Since Avicii passed, more DJs have decided to start taking breaks from touring, some for only a month, while others go on a break for years. According to Dance Music Now, some of the most notable include Flume, Pretty Lights, Madeon, and Hardwell, who wrote on his Facebook page, "This is why I have decided to clear my schedule indefinitely to be completely liberated from targets, interviews, deadlines, release dates, etc. I've always dealt with all the pressure that comes with the heavy touring schedule, but for now, it felt too much, like a never ending rollercoaster ride. I always try to give myself 200% and in order to keep doing that, and feeding my creativity, I need some time off to be me."

Since Avicii's passing, DJs have been realizing that it's important to take breaks before their health takes a hit. Some performers, like Above & Beyond, regularly take breaks. The group lets one of its members take a break while the other three will perform. Porter Robinson will make sure to take large chunks of time off, even taking two-to-three week breaks in between shows. Thankfully, more EDM artists are being encouraged to stay healthy and take breaks, not only by other DJs, but their fans, as well.

DJs have also made positive changes to their lifestyles

Many DJs have also decided to change their lifestyles so that they can stay healthy while touring. Many exercise, meditate, stop using drugs, and stop drinking. Vice writes that DJ Crookers adapted a lifestyle that's "closer to how an athlete would tour rather than a club DJ." "[I knew] that if I kept up that mad life I would get lost really quick and then it would be harder to fix it," he said. "I've noticed that in general after I started to take care of myself more, then touring became way easier and mentally more sustainable than before."

DJ-producer Brian Cid told Magnetic Magazine, "I used to eat healthily but changed my diet for an even healthier one. I started spending more time in nature looking for a deeper connection.

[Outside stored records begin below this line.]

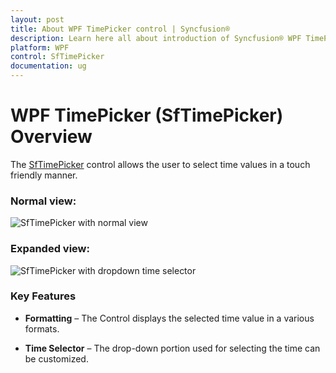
 ```yaml
---
layout: post
title: About WPF TimePicker control | Syncfusion®
description: Learn here all about introduction of Syncfusion® WPF TimePicker (SfTimePicker) control, its elements and more.
platform: WPF
control: SfTimePicker
documentation: ug
---
```


# WPF TimePicker (SfTimePicker) Overview

The [SfTimePicker](https://help.syncfusion.com/cr/wpf/Syncfusion.Windows.Controls.Input.SfTimePicker.html) control allows the user to select time values in a touch friendly manner.

### Normal view:

![SfTimePicker with normal view](Overview_images/Overview_img1.png)

### Expanded view:

![SfTimePicker with dropdown time selector](Overview_images/Overview_img2.png)

### Key Features

* **Formatting** – The Control displays  the selected time value in a various formats.

* **Time Selector** – The drop-down portion used for selecting the time can be customized.
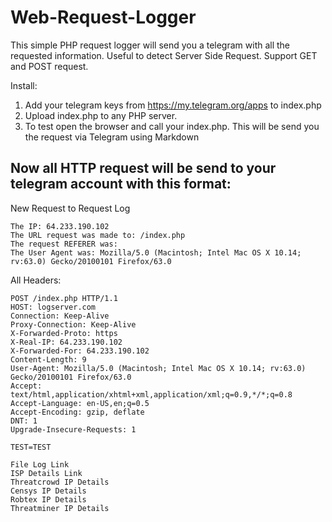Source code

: # Web-Request-Logger

This simple PHP request logger will send you a telegram with all the requested information. Useful to detect Server Side Request. Support GET and POST request.

Install:
1. Add your telegram keys from https://my.telegram.org/apps to index.php
2. Upload index.php to any PHP server.
3. To test open the browser and call your index.php. This will be send you the request via Telegram using Markdown




## Now all HTTP request will be send to your telegram account with this format:

New Request to Request Log
```
The IP: 64.233.190.102
The URL request was made to: /index.php 
The request REFERER was: 
The User Agent was: Mozilla/5.0 (Macintosh; Intel Mac OS X 10.14; rv:63.0) Gecko/20100101 Firefox/63.0
```

All Headers:
```
POST /index.php HTTP/1.1
HOST: logserver.com
Connection: Keep-Alive 
Proxy-Connection: Keep-Alive  
X-Forwarded-Proto: https 
X-Real-IP: 64.233.190.102
X-Forwarded-For: 64.233.190.102
Content-Length: 9 
User-Agent: Mozilla/5.0 (Macintosh; Intel Mac OS X 10.14; rv:63.0) Gecko/20100101 Firefox/63.0 
Accept: text/html,application/xhtml+xml,application/xml;q=0.9,*/*;q=0.8 
Accept-Language: en-US,en;q=0.5 
Accept-Encoding: gzip, deflate 
DNT: 1 
Upgrade-Insecure-Requests: 1 

TEST=TEST
```

```
File Log Link
ISP Details Link
Threatcrowd IP Details
Censys IP Details
Robtex IP Details
Threatminer IP Details
```

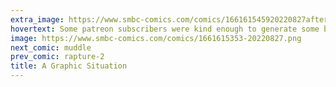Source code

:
 ```yaml
---
extra_image: https://www.smbc-comics.com/comics/166161545920220827after.png
hovertext: Some patreon subscribers were kind enough to generate some better versions of this comic instantly for free. Thanks!
image: https://www.smbc-comics.com/comics/1661615353-20220827.png
next_comic: muddle
prev_comic: rapture-2
title: A Graphic Situation
---
```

This caused me to have more awareness — a newfound appreciation for life, away from the studio. I also started meditating more than ever, exercising and tackling my frustrations one by one." 

More DJs have changing their lives for the better and are able to not only endure but enjoy touring and connecting with their fans. It's a very hard life to adapt to, but thankfully, these DJs are becoming more positive and taking care of themselves. Hopefully, their courage and determination will show other DJs that you can have both a healthy career and lifestyle in an industry that is changing for the better.